En Chile toda figura de mando es “El Viejo” por antonomasia.
El político, el profesor, el verdulero de la esquina, el facho, el pelador, el
cura, el vecino. Todos son viejos. El viejo chileno es ese que quiere eternizar
su momento de gloria. Es ese ser canalla que adapta el pasado al presente,
porque el presente le parece un futuro ininteligible de cabros de mierda que
jamás serán como él cuando era joven. El viejo chileno es ese que cree en la
jerarquía de los tiempos, el que cree en la preeminencia de las canas, la
barriga y la pelada. El que cree en la tradición y el monumento, en el monólogo
y el prejuicio. El viejo chileno detesta el diálogo entre generaciones, porque
no cree más que en su generación.
Y no me culpen por irme en contra de los viejos ¿Cómo vamos
a creer en esos muchachos del siglo veinte y viejos del siglo XXI? ¿Cómo vamos
a quererlos o ayudarlos, cómo, si los viejos de hoy son los asesinos de ayer?
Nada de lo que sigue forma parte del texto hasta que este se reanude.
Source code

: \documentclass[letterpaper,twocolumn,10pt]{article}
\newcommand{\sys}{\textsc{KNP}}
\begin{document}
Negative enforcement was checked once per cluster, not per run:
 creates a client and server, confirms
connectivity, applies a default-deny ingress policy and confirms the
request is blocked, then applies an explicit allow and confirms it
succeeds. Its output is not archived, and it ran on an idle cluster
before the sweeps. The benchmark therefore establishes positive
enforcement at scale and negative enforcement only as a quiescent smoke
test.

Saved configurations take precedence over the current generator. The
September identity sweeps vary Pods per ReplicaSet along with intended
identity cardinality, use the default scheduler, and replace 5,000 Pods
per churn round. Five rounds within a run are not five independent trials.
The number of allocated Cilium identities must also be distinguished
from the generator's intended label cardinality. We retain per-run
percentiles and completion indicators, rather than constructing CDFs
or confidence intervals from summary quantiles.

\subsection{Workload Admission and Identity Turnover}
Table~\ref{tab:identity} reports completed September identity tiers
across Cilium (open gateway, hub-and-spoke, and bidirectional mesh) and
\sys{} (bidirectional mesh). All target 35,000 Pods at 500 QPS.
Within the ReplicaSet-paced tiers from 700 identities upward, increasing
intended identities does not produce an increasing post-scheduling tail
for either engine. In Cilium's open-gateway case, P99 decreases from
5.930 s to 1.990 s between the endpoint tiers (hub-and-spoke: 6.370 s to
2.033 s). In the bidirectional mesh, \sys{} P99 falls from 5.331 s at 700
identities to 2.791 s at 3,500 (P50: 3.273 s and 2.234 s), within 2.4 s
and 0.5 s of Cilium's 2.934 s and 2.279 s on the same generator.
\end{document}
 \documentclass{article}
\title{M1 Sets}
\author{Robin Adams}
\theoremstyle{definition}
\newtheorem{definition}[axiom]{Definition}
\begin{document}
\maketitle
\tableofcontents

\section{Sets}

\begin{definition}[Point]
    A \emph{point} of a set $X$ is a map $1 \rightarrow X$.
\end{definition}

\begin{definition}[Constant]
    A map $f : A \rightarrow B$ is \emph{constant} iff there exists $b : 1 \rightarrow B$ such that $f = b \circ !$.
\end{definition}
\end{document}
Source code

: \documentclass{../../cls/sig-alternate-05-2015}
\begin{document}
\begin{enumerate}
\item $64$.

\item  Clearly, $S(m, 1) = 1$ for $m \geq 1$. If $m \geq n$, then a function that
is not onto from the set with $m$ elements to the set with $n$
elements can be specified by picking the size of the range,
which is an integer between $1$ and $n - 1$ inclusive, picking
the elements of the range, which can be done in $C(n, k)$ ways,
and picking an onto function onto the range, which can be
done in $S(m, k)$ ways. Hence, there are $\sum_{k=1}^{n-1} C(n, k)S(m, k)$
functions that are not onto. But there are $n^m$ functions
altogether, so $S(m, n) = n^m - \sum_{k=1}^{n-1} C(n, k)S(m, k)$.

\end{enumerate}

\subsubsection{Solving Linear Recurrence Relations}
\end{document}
Esos que nos negaron el mundo nuevo, esos que se renovaron sólo para seguir
siendo viejos, los artífices y los cómplices, esos que hoy nos apuntan con el
dedo y envidian nuestra juventud.
Los viejos, esos viejos de mierda, vinagres,
culiaos, como diría Redolés, que no creen en nada nuevo, y nos mantienen
viviendo en sus añejas y putrefactas máximas. Todos estos viejos, que plagan el
Congreso, las parroquias, los colegios, las gerencias, los tribunales, La
Moneda , no son precisamente el abuelito de Heidi. Los viejos visibles, esos
que son la reserva moralmente aceptable en este, su sistema, son los que
mataron al hermano ejemplar que no pudo mostrarnos en vida su sabiduría.
Lo
peor es que el “viejo” es todo un clásico. Está el viejo mediático del sábado,
el viejo rojo que se ofrece en navidad como ramera, el que se postula en cada
elección durante estos últimos 40 años, el viejo verde que como un vampiro
sodomiza a la carne joven, el viejo “histórico” que se le aplaude en cada acto,
etc.
Es lamentable, pero ese es el ser viejo que aparece y se
difunde.
El otro viejo, el viejo que es tan invisible como yo, el montepiado
que tiene una hija madre soltera, una enfermedad catastrófica sin plan Auge,
una fosa común esperando por él, está calladito tomando tecito en su casa,
mascando ásperas las hojas de la vida. Maldiciendo y conformándose,
alternadamente. Ese es el viejo que aparecerá sólo en algún comercial del INP,
o del Hogar de Cristo, ese viejito que como chiste muestra que no le queda ni
un solo diente, ese que vive en Cachillullo y puede hablar por teléfono con un
lejano hijo emprendedor, o el que sale en el noticiario porque fue comido por
los perros o porque para no morirse de hambre se comía los pañales con caca.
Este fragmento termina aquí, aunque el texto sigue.